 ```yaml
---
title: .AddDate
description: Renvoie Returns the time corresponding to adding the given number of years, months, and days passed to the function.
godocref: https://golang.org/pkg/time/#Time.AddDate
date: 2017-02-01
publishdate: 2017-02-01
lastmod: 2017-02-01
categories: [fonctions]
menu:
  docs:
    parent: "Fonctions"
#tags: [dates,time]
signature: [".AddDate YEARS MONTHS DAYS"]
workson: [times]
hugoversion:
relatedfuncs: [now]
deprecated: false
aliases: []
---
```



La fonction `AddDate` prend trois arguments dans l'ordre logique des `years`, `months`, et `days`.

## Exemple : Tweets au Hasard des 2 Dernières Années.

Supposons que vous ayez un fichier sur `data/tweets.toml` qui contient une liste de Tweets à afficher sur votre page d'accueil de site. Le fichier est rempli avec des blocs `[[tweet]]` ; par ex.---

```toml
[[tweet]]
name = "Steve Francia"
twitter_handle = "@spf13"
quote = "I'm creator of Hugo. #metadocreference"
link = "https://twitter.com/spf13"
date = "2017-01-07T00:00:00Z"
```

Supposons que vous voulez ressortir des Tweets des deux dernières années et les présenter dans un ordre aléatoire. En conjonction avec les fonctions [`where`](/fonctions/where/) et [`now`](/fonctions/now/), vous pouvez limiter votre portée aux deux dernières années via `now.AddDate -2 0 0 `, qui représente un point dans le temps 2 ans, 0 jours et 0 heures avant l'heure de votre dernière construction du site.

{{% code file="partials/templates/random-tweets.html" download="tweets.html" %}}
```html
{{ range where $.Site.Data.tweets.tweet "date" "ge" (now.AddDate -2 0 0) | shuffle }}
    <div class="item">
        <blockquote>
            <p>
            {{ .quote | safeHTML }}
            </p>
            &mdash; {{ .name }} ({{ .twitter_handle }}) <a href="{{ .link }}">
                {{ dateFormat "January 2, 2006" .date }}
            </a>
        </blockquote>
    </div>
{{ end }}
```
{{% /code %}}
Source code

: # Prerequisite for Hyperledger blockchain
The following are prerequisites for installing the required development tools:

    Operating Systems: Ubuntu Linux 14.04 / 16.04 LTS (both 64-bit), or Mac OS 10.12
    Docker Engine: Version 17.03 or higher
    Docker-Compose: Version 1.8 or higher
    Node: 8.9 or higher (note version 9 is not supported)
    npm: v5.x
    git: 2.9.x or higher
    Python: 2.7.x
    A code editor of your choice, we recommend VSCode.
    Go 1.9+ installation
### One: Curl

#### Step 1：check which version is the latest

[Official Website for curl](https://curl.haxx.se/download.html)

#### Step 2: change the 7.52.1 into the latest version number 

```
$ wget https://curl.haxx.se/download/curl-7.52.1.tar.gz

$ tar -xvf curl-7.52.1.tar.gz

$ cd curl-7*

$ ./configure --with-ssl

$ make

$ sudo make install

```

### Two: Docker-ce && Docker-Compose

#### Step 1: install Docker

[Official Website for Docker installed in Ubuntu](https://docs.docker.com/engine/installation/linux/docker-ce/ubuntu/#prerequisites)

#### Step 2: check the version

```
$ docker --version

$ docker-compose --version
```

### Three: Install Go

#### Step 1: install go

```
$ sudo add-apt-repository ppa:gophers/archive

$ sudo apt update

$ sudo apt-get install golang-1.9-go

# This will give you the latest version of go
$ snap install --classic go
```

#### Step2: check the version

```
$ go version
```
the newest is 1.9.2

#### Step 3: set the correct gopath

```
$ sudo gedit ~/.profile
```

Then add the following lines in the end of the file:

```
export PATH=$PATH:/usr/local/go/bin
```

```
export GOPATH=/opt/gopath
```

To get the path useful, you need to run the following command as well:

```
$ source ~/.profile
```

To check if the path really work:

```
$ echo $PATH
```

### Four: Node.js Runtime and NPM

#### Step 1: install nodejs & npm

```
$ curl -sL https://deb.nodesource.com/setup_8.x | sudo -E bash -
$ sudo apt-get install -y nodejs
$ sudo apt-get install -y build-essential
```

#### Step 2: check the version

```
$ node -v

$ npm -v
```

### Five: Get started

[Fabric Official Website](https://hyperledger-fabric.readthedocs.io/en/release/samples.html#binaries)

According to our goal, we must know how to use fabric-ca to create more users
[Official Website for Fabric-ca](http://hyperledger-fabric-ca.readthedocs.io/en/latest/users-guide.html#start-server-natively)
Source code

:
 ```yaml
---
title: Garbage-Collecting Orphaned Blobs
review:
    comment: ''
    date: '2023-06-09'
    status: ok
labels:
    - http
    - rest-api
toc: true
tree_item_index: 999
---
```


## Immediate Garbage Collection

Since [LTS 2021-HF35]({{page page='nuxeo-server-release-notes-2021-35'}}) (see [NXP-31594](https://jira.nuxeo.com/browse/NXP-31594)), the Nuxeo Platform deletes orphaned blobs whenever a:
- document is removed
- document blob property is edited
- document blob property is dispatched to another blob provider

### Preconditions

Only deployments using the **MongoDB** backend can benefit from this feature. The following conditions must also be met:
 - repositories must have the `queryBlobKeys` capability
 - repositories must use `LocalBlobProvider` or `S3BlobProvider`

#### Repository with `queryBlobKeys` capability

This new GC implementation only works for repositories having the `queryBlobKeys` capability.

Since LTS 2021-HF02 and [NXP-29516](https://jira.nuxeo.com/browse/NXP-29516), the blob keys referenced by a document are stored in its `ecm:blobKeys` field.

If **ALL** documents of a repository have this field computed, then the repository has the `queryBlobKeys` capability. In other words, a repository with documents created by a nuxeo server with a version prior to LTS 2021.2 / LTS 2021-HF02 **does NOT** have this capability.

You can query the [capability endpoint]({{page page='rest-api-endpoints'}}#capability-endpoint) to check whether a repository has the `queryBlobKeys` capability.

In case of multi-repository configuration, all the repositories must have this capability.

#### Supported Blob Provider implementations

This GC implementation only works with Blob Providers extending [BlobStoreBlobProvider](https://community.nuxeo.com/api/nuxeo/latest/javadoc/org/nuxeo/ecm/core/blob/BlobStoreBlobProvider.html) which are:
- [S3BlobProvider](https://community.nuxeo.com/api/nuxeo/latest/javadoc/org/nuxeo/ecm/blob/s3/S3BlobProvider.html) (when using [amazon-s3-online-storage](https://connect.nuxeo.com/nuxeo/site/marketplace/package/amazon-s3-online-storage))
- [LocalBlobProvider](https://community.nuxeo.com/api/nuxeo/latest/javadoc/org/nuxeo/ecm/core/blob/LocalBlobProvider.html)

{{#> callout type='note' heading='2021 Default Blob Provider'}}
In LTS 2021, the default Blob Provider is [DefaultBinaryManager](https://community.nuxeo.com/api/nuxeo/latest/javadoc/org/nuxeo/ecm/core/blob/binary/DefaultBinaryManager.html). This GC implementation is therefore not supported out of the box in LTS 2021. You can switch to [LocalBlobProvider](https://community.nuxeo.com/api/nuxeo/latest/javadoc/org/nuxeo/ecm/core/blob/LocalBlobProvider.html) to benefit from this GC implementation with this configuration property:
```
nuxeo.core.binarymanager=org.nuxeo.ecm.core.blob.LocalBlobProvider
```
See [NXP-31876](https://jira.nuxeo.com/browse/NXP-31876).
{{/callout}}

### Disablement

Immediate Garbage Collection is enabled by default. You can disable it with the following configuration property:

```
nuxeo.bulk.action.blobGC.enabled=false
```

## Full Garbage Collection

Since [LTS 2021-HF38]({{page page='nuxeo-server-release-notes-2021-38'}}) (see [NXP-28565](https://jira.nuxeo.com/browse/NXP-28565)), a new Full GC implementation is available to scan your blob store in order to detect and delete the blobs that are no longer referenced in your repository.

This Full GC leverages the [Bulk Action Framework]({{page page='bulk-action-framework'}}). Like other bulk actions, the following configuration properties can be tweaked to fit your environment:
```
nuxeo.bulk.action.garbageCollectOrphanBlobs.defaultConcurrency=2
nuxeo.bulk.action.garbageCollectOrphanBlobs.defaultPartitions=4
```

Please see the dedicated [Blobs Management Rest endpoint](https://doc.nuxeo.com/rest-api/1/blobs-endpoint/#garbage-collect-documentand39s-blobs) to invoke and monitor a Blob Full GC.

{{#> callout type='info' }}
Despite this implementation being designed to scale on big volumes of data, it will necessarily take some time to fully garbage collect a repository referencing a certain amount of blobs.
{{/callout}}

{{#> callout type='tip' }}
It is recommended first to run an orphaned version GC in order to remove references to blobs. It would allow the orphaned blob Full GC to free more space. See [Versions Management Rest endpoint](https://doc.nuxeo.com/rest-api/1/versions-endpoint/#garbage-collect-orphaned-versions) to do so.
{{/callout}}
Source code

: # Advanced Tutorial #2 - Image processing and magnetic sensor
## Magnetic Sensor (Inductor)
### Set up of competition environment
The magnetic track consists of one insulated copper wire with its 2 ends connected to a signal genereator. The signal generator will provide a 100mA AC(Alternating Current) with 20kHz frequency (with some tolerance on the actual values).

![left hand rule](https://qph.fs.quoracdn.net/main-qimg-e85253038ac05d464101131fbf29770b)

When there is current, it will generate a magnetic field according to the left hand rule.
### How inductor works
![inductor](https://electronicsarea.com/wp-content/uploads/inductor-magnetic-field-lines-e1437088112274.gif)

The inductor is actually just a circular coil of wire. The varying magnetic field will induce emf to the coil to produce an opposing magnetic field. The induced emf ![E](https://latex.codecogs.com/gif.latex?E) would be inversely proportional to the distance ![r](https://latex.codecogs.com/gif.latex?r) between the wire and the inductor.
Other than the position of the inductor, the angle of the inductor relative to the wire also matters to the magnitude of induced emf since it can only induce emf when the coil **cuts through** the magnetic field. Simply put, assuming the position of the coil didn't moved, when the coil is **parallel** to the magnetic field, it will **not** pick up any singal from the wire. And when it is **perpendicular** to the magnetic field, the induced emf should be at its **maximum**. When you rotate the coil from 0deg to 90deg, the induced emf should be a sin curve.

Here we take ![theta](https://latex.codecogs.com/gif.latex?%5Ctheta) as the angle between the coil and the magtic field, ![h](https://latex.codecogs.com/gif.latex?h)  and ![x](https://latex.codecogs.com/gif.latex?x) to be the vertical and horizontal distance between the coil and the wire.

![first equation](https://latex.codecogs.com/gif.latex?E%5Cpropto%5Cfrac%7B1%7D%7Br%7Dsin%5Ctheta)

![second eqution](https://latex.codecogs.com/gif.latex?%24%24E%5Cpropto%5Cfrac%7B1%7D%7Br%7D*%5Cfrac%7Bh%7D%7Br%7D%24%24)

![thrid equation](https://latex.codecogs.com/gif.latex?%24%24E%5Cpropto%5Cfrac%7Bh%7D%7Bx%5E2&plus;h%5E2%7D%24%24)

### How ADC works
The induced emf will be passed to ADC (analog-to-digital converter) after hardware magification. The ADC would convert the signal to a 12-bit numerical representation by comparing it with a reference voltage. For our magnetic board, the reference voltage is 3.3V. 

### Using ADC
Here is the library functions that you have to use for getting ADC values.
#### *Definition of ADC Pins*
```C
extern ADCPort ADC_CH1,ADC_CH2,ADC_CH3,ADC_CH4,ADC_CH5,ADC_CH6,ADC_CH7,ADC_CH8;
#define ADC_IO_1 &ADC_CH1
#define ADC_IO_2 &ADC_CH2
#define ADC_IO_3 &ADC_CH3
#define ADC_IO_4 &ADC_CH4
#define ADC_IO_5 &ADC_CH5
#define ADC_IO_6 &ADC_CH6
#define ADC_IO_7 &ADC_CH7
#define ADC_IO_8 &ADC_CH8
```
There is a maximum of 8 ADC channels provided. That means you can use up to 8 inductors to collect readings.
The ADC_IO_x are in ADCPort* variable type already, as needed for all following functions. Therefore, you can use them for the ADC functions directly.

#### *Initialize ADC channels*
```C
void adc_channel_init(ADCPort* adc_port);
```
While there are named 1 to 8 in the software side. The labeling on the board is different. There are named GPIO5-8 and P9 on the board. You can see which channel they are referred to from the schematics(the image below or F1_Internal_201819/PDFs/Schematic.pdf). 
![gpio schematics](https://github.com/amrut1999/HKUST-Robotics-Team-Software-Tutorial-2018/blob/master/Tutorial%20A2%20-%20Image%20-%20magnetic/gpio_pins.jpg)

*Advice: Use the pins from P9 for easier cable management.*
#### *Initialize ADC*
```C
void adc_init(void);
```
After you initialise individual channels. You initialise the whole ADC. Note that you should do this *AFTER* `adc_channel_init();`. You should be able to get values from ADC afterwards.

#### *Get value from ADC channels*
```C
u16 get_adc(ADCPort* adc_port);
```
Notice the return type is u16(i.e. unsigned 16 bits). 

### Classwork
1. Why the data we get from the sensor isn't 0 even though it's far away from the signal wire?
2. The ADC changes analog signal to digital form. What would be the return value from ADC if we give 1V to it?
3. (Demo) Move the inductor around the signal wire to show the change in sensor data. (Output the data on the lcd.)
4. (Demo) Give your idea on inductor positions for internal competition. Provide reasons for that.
━━━━━━━━━━━━━━━━━━━━━━━━━━━━━━
Task prompt: Look for the word "browse" in every line of the records. State how many lines contain it, and write only the number.

Finished exercise: 4